Find every line with the string "system" in the material below and copy it.
┌──
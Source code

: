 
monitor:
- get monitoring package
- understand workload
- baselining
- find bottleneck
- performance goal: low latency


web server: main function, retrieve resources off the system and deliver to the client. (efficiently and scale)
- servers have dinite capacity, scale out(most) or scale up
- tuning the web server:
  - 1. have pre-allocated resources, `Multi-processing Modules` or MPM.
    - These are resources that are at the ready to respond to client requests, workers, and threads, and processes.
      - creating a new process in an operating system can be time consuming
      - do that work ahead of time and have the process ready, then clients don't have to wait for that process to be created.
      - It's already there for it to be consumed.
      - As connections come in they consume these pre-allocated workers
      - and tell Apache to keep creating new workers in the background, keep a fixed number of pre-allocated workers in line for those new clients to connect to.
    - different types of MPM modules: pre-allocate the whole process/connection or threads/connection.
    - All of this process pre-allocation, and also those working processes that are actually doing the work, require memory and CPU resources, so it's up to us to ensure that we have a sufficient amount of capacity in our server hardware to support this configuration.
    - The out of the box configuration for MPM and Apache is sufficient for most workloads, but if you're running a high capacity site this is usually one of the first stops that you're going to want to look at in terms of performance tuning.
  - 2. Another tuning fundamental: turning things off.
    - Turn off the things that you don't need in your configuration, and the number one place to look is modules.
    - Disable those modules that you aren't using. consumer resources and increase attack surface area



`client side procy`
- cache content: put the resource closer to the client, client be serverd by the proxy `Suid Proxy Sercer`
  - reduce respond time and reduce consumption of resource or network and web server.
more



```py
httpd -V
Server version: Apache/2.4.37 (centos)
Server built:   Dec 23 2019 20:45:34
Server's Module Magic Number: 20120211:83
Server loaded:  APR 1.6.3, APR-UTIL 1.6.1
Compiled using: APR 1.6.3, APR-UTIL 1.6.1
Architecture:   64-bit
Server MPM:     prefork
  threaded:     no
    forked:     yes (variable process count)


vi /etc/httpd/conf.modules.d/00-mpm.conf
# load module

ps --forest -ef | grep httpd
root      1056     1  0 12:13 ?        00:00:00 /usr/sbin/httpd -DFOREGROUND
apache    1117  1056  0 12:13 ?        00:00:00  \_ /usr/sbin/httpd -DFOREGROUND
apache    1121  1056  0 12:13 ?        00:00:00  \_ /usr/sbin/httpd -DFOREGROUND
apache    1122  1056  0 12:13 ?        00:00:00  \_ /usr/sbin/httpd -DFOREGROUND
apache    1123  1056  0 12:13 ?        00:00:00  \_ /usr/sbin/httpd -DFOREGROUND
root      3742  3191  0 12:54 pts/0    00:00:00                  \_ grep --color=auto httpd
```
└──
SOLUTION TO THIS PROBLEM |
web server: main function, retrieve resources off the system and deliver to the client. (efficiently and scale)
      - creating a new process in an operating system can be time consuming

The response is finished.